▸ **EXERCISE DATA**
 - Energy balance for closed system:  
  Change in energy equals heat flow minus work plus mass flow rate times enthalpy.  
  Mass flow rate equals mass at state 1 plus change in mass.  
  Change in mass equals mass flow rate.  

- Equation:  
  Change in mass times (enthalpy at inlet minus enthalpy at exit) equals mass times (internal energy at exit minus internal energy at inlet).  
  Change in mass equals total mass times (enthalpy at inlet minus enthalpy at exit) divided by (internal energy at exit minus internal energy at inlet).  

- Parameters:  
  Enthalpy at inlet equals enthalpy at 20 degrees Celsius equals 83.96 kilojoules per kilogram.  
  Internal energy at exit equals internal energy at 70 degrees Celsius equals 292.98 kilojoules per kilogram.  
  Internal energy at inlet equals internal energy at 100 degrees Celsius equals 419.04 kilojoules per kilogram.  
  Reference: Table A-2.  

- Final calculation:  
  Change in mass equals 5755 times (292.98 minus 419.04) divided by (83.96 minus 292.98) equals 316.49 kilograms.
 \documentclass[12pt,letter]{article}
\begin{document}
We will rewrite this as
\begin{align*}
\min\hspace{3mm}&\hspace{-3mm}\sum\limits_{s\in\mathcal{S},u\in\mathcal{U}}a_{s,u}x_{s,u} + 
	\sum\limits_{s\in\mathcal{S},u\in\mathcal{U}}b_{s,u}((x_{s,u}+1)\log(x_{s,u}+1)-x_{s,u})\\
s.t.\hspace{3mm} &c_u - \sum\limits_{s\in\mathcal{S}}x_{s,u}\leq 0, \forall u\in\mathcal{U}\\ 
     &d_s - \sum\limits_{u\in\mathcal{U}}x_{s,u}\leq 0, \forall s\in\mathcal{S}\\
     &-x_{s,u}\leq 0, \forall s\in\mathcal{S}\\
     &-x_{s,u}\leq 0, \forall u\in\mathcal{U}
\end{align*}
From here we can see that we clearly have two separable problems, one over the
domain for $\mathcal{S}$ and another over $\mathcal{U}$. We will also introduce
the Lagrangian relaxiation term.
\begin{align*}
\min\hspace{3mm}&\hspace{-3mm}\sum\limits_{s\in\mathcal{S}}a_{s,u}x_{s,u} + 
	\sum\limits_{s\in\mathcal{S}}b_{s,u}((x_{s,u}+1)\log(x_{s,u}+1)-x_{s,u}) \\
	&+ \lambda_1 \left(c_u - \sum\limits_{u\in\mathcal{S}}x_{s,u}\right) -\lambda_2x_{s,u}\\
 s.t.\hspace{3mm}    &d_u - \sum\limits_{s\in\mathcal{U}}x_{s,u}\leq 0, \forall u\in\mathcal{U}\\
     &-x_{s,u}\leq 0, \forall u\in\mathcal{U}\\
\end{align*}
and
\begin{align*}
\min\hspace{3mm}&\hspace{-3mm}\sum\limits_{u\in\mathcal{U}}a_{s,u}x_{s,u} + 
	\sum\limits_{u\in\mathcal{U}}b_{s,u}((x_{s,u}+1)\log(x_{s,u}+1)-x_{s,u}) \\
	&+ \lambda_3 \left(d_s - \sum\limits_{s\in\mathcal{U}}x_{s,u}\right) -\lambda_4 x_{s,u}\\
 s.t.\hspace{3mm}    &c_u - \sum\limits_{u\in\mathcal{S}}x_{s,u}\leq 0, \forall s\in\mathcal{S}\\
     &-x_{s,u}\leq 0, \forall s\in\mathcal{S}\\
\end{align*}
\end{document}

▸ **WORK TASK**
Scan the listing for the string "hspace". Copy each line that has it.

▸ **WRITTEN ANSWER**
\min\hspace{3mm}&\hspace{-3mm}\sum\limits_{s\in\mathcal{S},u\in\mathcal{U}}a_{s,u}x_{s,u} + 
s.t.\hspace{3mm} &c_u - \sum\limits_{s\in\mathcal{S}}x_{s,u}\leq 0, \forall u\in\mathcal{U}\\ 
\min\hspace{3mm}&\hspace{-3mm}\sum\limits_{s\in\mathcal{S}}a_{s,u}x_{s,u} + 
 s.t.\hspace{3mm}    &d_u - \sum\limits_{s\in\mathcal{U}}x_{s,u}\leq 0, \forall u\in\mathcal{U}\\
\min\hspace{3mm}&\hspace{-3mm}\sum\limits_{u\in\mathcal{U}}a_{s,u}x_{s,u} + 
 s.t.\hspace{3mm}    &c_u - \sum\limits_{u\in\mathcal{S}}x_{s,u}\leq 0, \forall s\in\mathcal{S}\\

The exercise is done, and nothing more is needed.